NAME

CHANGES - List of revisions

OVERVIEW

This document contains list of bug fixes and feature additions to Swish-e.

Version 2.4.8 - xxx

example/templates/search.tt fix for escaped slashes

Per http://swish-e.org/archive/2008-06/12180.html

index format changed to use all 64-bit sizes

A global change was made to normalize index sizes for 64 bits.

This requires reindexing if you are upgrading from a previous version.

fixed integer overflow issues

Issues included:

 * http://dev.swish-e.org/ticket/14
added -D prop_delimiter option

The new -D option at indexing time lets you specify an alternate char delimiter when property values are appended to one another at indexing time. The default value is the same as it always has been: a single space.

To match the libswish3 behavior, pass the ETX (\x03) ascii control character like this:

 swish-e -D '\x03'

It's up to your search code to process the property values accordingly.

yanked SWISH-Stemmer-0.05.tar.gz

The tar file of SWISH::Stemmer in the example dir has been broken for years, but since the module itself is severely deprecated we haven't bothered with it. Till now. Because it was preventing the good people of the fedora project from building their RPMs.

Version 2.4.7 - 4 April 2009

Added ReturnRawRank for raw rank score

Setting ReturnRawRank to a true value will return the rank score unscaled. Can be set with the -a command line option (mnemonic: "a"bsolute rank score).

Yanked setenv feature introduced in 2.4.6

The ranking debugging feature using setenv introduced in 2.4.6 was yanked. Some platforms (notably HP-UX and Windows) lack the setenv feature, and the convenience of setting the env var was not worth the limitations.

Version 2.4.6 - 10 March 2008

MinWordLength respected in query parser

Clark Vent reported that the query parser was not respecting MinWordLength settings. See http://dev.swish-e.org/changeset/2145

Patch to file.c.

The file.c patch was in response to http://swish-e.org/archive/2007-03/11321.html although that user never responded about that patch.

SWISH_DEBUG_RANK env var now enables rank debugging

Set SWISH_DEBUG_RANK to a true value to enable lots of rank debugging on stderr.

Perl Makefile.PL patched to fix MakeMaker issue

Recent versions of ExtUtils::MakeMaker revealed a bug in Makefile.PL. Patch from mschwern via RT, report by mpeters.

LARGEFILE support detected automatically in configure

jrobinson852@yahoo.com suggest LARGEFILE support be auto-detected since it is needed so often on Linux systems.

New Snowball stemmers

Trygve Falch contributed patches to update the Snowball stemmers, including new Hungarian and Romanian stemmers.

Patched leaks

Anthony Dovgal patched two leaks. One when there's a failure to open a file the file name was not freed.

SwishSetSearchLimit() was nulling the search limits when an error was found in the parameters, but not freeing the existing limits.

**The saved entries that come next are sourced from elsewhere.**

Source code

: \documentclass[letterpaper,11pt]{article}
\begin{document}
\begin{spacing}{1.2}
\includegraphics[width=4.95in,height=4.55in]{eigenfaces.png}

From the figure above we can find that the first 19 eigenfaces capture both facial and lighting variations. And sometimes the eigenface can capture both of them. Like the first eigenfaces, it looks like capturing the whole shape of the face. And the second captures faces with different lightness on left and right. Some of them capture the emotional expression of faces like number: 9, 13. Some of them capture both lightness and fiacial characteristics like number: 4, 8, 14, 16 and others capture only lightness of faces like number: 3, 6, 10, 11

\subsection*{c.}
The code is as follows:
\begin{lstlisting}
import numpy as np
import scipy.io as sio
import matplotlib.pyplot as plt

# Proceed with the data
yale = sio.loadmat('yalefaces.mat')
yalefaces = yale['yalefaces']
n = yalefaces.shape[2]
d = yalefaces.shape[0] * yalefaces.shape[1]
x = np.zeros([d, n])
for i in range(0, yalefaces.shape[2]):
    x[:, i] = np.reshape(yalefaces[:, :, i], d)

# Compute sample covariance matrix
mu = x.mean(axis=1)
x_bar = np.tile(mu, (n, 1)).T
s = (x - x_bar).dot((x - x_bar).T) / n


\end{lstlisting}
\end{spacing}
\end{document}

Leak in SwishResetSearchLimit

Fixed a leak if a limit was set and then reset but not prepared. Patch provided by Antony Dovgal.

New API functions added

Added SwishGetStructure() and SwishGetPhraseDelimiter() functions which return relevant properties of the search object. Patch provided by Antony Dovgal.

Version 2.4.5 - 22 Jan 2007

Fixed 'deflate' handling in spider.pl

spider.pl was using the wrong method do uncompress HTTP responses that were 'deflate' encoded. Also decode content based on the document's charset and encode back to charset before outputting.

re-indexing required

The magic numbers in src/swish.h were changed to require re-indexing from version 2.4.4 indexes. This should have been done in 2.4.4 as well, and anytime the index format changes. -- karman

fixed stemmer bug introduced in 2.4.4

stemmer.c had a mix up in the deprecated stemmer assignments for "Stemmer_en" and "Stem". Also fixed stemmer.h so that 2.4.3 indexes can be read correctly. -- karman

Now fork/exec to run filters

FileFilter* was using popen to run the filter, which could pass user data though the shell. Now uses fork/exec if fork is available which should be everywhere except Windows. In windows popen is used but all parameters are double-quoted. -- moseley

fixed signed/unsigned warnings from gcc 4.x

Cleaned up search.c to catch mismatched signedness warnings from newer GCC versions. This issue pre-existed 2.4.4 but the new wildcard features in search.c made for a lot more warnings. -- karman

Makefile.mingw included in distrib

Modified root Makefile to include the perl/Makefile.mingw file. -- karman

Version 2.4.4 - 11 Oct 2006

Version 2.4.4 RC1

Release Candidate 1 for 2.4.4, 2 Oct 2006.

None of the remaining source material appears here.